The term Lease usually applies to rent that is paid for non-residential space. It is a contract between a business and a landlord, for commercial/for profit use of the property.
This type of rental agreement usually covers a longer period of time–the lease term is at least a few years. The payment is usually based on the square footage occupied by the tenant and, depending on the type of lease, the periodical payment may include other expenses incurred by the tenant.
Contrary to the residential rent which comes with certain protections for the tenant, a commercial tenant is considered to be on equal footing with the landlord in negotiating a commercial lease agreement. Therefore, there are usually far fewer state protections in place that look out for a business tenant.
Percentage Lease – in addition to a set rent, the tenant also pays a percentage of sales over an agreed-to threshold. Often encountered in retail leases and malls.
Gross Lease – a.k.a. Full-Service Lease, whereby the rent is all-inclusive. The landlord pays all expenses associated with the property, while the tenant can focus on their business. Often negotiated in office, some industrial and some retail leases.

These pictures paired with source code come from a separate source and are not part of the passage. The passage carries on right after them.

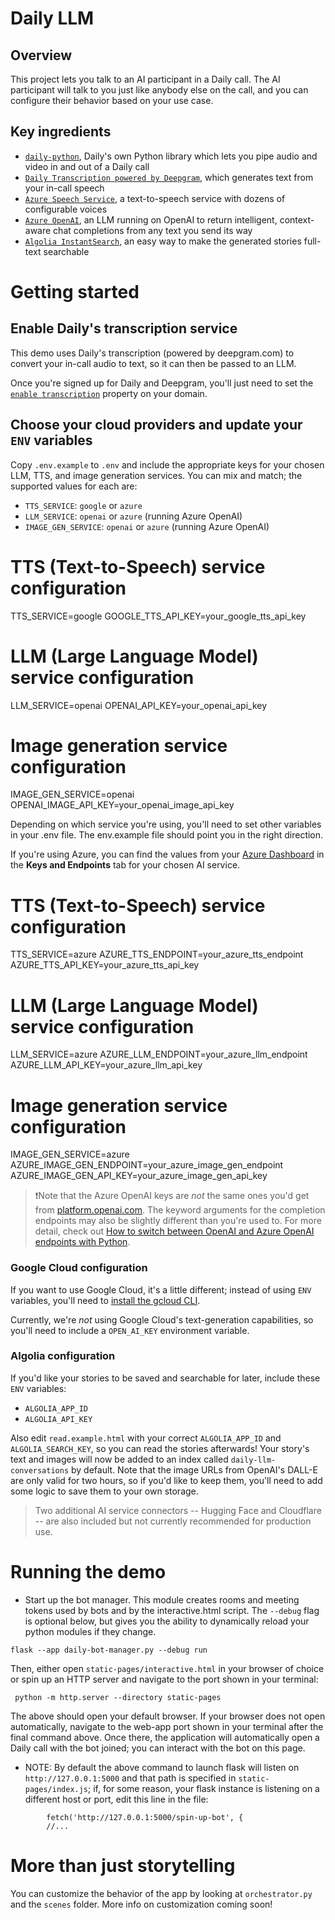 # Daily LLM

## Overview

This project lets you talk to an AI participant in a Daily call. The AI participant will talk to you just like anybody else on the call, and you can configure their behavior based on your use case.

## Key ingredients

- [`daily-python`](https://beta-python.daily.co/index.html), Daily's own Python library which lets you pipe audio and video in and out of a Daily call
- [`Daily Transcription powered by Deepgram`](https://docs.daily.co/reference/rn-daily-js/instance-methods/start-transcription#main), which generates text from your in-call speech
- [`Azure Speech Service`](https://azure.microsoft.com/en-us/products/ai-services/ai-speech), a text-to-speech service with dozens of configurable voices
- [`Azure OpenAI`](https://azure.microsoft.com/en-us/products/ai-services/openai-service), an LLM running on OpenAI to return intelligent, context-aware chat completions from any text you send its way
- [`Algolia InstantSearch`](https://www.algolia.com/doc/api-reference/widgets/instantsearch/js/), an easy way to make the generated stories full-text searchable

# Getting started

## Enable Daily's transcription service

This demo uses Daily's transcription (powered by deepgram.com) to convert your in-call audio to text, so it can then be passed to an LLM.

Once you're signed up for Daily and Deepgram, you'll just need to set the [`enable transcription`](https://docs.daily.co/reference/rest-api/your-domain/config#enable_transcription) property on your domain.

## Choose your cloud providers and update your `ENV` variables

Copy `.env.example` to `.env` and include the appropriate keys for your chosen LLM, TTS, and image generation services. You can mix and match; the supported values for each are:

- `TTS_SERVICE`: `google` or `azure`
- `LLM_SERVICE`: `openai` or `azure` (running Azure OpenAI)
- `IMAGE_GEN_SERVICE`: `openai` or `azure` (running Azure OpenAI)


# TTS (Text-to-Speech) service configuration
TTS_SERVICE=google
GOOGLE_TTS_API_KEY=your_google_tts_api_key

# LLM (Large Language Model) service configuration
LLM_SERVICE=openai
OPENAI_API_KEY=your_openai_api_key

# Image generation service configuration
IMAGE_GEN_SERVICE=openai
OPENAI_IMAGE_API_KEY=your_openai_image_api_key


Depending on which service you're using, you'll need to set other variables in your .env file. The env.example file should point you in the right direction.

If you're using Azure, you can find the values from your [Azure Dashboard](https://portal.azure.com/) in the **Keys and Endpoints** tab for your chosen AI service.

# TTS (Text-to-Speech) service configuration
TTS_SERVICE=azure
AZURE_TTS_ENDPOINT=your_azure_tts_endpoint
AZURE_TTS_API_KEY=your_azure_tts_api_key

# LLM (Large Language Model) service configuration
LLM_SERVICE=azure
AZURE_LLM_ENDPOINT=your_azure_llm_endpoint
AZURE_LLM_API_KEY=your_azure_llm_api_key

# Image generation service configuration
IMAGE_GEN_SERVICE=azure
AZURE_IMAGE_GEN_ENDPOINT=your_azure_image_gen_endpoint
AZURE_IMAGE_GEN_API_KEY=your_azure_image_gen_api_key


> ❗️Note that the Azure OpenAI keys are _not_ the same ones you'd get from [platform.openai.com](https://platform.openai.com). The keyword arguments for the completion endpoints may also be slightly different than you're used to. For more detail, check out [How to switch between OpenAI and Azure OpenAI endpoints with Python](https://learn.microsoft.com/en-us/azure/ai-services/openai/how-to/switching-endpoints).

### Google Cloud configuration

If you want to use Google Cloud, it's a little different; instead of using `ENV` variables, you'll need to [install the gcloud CLI](https://cloud.google.com/sdk/docs/install).

Currently, we're _not_ using Google Cloud's text-generation capabilities, so you'll need to include a `OPEN_AI_KEY` environment variable.

### Algolia configuration

If you'd like your stories to be saved and searchable for later, include these `ENV` variables:

- `ALGOLIA_APP_ID`
- `ALGOLIA_API_KEY`

Also edit `read.example.html` with your correct `ALGOLIA_APP_ID` and `ALGOLIA_SEARCH_KEY`, so you can read the stories afterwards! Your story's text and images will now be added to an index called `daily-llm-conversations` by default. Note that the image URLs from OpenAI's DALL-E are only valid for two hours, so if you'd like to keep them, you'll need to add some logic to save them to your own storage.

> Two additional AI service connectors -- Hugging Face and Cloudflare -- are also included but not currently recommended for production use.

# Running the demo

- Start up the bot manager. This module creates rooms and meeting tokens used by bots and by the interactive.html script. The `--debug` flag is optional below, but gives you the ability to dynamically reload your python modules if they change.
```
flask --app daily-bot-manager.py --debug run
```

Then, either open `static-pages/interactive.html` in your browser of choice or spin up an HTTP server and navigate
to the port shown in your terminal:

```
 python -m http.server --directory static-pages
```

The above should open your default browser. If your browser does not open automatically, navigate to the web-app port shown in your terminal after the final command above. Once there, the application will automatically open a Daily call with the bot joined; you can interact with the bot on this page.

- NOTE: By default the above command to launch flask will listen on `http://127.0.0.1:5000` and that path is specified in `static-pages/index.js`; if, for some reason, your flask instance is listening on a different host or port, edit this line in the file:

```
        fetch('http://127.0.0.1:5000/spin-up-bot', {
        //...
```

# More than just storytelling

You can customize the behavior of the app by looking at `orchestrator.py` and the `scenes` folder. More info on customization coming soon!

Net Lease – a lease agreement by which a tenant also pays for expenses, besides the set rent, either partially or in full. Percentages are negotiable.
– Single net lease (N) – in addition to rent, the tenant also pays some or all of the property taxes, insurance or maintenance. Encountered for any type of commercial lease.
– Double net lease (NN) – the tenant pays rent plus taxes and insurance. Encountered for any type of commercial lease.
– Triple net lease (NNN) – the tenant pays rent, taxes, insurance and maintenance. Encountered for any type of commercial lease.